____ Recorded data
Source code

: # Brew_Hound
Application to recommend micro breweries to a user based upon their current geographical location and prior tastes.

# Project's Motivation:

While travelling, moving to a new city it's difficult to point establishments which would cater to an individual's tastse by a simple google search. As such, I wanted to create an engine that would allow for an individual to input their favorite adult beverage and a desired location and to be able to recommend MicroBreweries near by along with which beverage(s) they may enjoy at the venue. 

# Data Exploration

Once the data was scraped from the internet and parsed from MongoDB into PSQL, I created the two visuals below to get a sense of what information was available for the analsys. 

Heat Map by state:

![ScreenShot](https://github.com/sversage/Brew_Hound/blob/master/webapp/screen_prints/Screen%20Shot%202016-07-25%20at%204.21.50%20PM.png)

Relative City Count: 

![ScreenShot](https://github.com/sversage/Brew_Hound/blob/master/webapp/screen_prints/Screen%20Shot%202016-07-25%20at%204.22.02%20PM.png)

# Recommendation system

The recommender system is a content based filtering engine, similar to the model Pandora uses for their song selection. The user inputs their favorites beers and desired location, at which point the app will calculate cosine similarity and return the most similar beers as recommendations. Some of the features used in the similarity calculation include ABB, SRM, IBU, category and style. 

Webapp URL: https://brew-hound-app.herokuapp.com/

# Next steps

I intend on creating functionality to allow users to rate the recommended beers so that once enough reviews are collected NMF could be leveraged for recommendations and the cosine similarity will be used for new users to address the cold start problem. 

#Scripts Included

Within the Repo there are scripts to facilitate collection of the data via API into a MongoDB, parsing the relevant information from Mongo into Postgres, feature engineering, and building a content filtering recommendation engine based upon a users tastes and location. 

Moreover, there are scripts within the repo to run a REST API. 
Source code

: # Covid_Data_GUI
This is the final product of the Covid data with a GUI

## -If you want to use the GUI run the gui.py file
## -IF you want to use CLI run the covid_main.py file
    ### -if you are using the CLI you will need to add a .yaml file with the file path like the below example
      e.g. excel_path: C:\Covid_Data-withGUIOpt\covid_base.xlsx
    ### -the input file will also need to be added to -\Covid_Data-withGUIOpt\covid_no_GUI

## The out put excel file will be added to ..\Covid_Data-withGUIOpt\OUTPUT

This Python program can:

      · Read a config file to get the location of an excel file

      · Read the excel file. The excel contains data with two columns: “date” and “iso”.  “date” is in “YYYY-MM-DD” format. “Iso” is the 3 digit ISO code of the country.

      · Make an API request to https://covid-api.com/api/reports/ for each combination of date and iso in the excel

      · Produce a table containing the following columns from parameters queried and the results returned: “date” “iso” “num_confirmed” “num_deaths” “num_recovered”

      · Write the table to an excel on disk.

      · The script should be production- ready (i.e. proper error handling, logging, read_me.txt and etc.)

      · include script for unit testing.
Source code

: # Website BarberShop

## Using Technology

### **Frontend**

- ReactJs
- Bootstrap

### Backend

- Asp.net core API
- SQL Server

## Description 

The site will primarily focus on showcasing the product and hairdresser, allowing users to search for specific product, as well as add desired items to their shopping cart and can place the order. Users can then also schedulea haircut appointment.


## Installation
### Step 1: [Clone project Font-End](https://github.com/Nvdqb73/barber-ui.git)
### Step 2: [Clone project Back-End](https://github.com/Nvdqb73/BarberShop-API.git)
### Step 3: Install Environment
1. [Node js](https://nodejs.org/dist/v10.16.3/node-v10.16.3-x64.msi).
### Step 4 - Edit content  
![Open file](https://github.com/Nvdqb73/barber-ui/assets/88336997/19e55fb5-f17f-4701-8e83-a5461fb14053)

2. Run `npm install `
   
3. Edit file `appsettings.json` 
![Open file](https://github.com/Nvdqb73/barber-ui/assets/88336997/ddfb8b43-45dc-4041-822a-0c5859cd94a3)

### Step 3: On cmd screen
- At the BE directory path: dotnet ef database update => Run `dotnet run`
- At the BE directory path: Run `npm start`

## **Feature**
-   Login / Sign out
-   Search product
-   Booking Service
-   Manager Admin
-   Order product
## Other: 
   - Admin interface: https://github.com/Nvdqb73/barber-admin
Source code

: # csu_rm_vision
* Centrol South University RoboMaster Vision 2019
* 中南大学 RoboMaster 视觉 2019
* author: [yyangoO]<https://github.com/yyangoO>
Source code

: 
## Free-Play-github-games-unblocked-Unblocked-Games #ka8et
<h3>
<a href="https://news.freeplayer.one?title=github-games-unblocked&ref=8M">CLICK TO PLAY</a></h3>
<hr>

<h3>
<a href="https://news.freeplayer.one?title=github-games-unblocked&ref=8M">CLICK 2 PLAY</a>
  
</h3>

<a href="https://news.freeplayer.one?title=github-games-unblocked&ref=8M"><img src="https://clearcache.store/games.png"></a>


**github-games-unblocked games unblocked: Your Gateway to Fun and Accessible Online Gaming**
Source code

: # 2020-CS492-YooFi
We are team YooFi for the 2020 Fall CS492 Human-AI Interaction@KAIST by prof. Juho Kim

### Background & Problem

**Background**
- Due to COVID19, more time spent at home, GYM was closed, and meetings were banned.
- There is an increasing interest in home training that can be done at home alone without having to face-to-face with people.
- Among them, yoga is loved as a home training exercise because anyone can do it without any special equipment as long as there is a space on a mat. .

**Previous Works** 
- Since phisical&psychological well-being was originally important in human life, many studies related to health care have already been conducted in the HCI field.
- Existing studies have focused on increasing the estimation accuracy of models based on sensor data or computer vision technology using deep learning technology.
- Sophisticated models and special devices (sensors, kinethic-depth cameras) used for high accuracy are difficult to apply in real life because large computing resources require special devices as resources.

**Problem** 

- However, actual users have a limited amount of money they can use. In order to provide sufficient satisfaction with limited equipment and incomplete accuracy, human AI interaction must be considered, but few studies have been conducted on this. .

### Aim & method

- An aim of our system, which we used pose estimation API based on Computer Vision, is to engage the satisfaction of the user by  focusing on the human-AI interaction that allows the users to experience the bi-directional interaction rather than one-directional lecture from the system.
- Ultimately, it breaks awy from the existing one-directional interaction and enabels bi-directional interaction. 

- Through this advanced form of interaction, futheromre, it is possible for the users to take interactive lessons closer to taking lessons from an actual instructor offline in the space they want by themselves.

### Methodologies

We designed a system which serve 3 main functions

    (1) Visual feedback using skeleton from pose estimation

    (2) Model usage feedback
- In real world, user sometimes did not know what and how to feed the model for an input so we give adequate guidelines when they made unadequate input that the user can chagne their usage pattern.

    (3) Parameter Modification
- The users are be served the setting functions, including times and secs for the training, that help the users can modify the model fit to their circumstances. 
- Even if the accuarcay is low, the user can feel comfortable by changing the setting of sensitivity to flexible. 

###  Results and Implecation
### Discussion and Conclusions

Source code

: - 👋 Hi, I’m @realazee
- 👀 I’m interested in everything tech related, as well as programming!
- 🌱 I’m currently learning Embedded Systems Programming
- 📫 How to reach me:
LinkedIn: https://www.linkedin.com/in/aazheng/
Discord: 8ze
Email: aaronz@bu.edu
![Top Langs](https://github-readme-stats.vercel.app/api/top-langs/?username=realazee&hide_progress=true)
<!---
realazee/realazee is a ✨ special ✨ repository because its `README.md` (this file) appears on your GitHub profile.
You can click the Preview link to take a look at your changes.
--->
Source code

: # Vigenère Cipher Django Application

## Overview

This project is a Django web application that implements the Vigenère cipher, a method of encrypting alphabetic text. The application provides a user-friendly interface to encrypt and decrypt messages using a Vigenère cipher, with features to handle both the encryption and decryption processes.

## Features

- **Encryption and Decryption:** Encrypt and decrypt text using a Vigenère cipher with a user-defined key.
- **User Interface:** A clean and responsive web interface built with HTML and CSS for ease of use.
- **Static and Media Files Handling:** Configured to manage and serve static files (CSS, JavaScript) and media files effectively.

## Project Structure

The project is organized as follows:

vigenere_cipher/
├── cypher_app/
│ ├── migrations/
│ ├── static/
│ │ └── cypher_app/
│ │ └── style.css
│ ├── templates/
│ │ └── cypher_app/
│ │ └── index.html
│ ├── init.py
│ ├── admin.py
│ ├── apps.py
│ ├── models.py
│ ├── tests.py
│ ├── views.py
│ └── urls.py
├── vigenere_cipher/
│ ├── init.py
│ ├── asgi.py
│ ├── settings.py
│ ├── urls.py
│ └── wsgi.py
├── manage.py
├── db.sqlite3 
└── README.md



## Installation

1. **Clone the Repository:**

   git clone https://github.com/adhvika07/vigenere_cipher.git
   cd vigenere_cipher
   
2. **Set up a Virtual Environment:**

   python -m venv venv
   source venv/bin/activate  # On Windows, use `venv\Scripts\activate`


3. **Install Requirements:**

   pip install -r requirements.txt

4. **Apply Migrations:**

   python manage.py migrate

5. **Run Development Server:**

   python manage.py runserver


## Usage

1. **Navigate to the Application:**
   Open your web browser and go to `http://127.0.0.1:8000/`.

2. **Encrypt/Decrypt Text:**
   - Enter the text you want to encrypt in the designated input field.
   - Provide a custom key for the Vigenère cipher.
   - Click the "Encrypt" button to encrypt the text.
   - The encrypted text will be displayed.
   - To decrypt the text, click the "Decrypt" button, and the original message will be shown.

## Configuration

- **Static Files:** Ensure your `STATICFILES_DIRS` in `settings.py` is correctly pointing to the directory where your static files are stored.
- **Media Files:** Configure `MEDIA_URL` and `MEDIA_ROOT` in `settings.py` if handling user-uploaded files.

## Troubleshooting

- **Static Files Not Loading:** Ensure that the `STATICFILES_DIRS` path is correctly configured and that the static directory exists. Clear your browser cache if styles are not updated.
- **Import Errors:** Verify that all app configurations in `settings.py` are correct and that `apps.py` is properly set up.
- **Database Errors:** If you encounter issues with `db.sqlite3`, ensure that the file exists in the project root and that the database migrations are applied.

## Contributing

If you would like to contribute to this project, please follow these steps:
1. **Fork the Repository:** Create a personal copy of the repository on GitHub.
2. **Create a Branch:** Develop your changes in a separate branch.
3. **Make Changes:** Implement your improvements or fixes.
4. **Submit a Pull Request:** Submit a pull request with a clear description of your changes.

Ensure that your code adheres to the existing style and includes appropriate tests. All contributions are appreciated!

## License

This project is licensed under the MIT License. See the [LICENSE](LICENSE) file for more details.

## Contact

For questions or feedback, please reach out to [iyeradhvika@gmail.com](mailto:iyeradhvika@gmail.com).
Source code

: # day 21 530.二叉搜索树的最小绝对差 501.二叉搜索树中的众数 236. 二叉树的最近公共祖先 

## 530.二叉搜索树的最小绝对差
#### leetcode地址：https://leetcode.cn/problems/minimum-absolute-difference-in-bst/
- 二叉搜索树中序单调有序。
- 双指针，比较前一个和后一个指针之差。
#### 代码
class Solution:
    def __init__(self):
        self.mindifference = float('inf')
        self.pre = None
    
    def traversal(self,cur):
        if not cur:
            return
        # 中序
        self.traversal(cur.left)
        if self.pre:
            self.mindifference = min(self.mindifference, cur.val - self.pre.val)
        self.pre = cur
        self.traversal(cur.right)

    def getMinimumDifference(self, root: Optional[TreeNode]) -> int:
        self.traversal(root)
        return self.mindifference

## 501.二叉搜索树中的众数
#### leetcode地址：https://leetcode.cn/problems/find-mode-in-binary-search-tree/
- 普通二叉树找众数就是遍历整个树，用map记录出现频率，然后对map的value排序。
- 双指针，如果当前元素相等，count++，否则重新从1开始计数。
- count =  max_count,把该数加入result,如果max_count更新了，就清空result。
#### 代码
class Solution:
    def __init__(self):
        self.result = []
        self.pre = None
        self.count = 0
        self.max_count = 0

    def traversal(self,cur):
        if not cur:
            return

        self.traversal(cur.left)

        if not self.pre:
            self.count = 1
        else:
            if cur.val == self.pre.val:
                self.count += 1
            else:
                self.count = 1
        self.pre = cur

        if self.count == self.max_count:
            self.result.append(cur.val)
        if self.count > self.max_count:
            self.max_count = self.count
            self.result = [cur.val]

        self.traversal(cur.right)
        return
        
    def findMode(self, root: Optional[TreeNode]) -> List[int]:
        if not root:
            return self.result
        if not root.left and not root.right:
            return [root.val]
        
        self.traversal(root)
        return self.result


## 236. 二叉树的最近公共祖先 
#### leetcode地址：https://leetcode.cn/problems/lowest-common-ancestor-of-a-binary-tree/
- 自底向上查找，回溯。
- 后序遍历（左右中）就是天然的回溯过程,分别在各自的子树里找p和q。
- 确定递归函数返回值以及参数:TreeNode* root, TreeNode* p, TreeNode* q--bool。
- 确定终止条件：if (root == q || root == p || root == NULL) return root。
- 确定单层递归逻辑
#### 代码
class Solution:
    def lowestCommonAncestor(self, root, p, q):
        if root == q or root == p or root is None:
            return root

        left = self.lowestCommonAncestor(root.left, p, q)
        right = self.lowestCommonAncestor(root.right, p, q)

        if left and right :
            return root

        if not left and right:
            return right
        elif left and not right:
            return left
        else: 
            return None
________
(The problem): Return exactly, and only, the lines from the start of the listing through the line with "# Data Exploration".

(Solution to the exercise):
Source code

: # Brew_Hound
Application to recommend micro breweries to a user based upon their current geographical location and prior tastes.

# Project's Motivation:

While travelling, moving to a new city it's difficult to point establishments which would cater to an individual's tastse by a simple google search. As such, I wanted to create an engine that would allow for an individual to input their favorite adult beverage and a desired location and to be able to recommend MicroBreweries near by along with which beverage(s) they may enjoy at the venue. 

# Data Exploration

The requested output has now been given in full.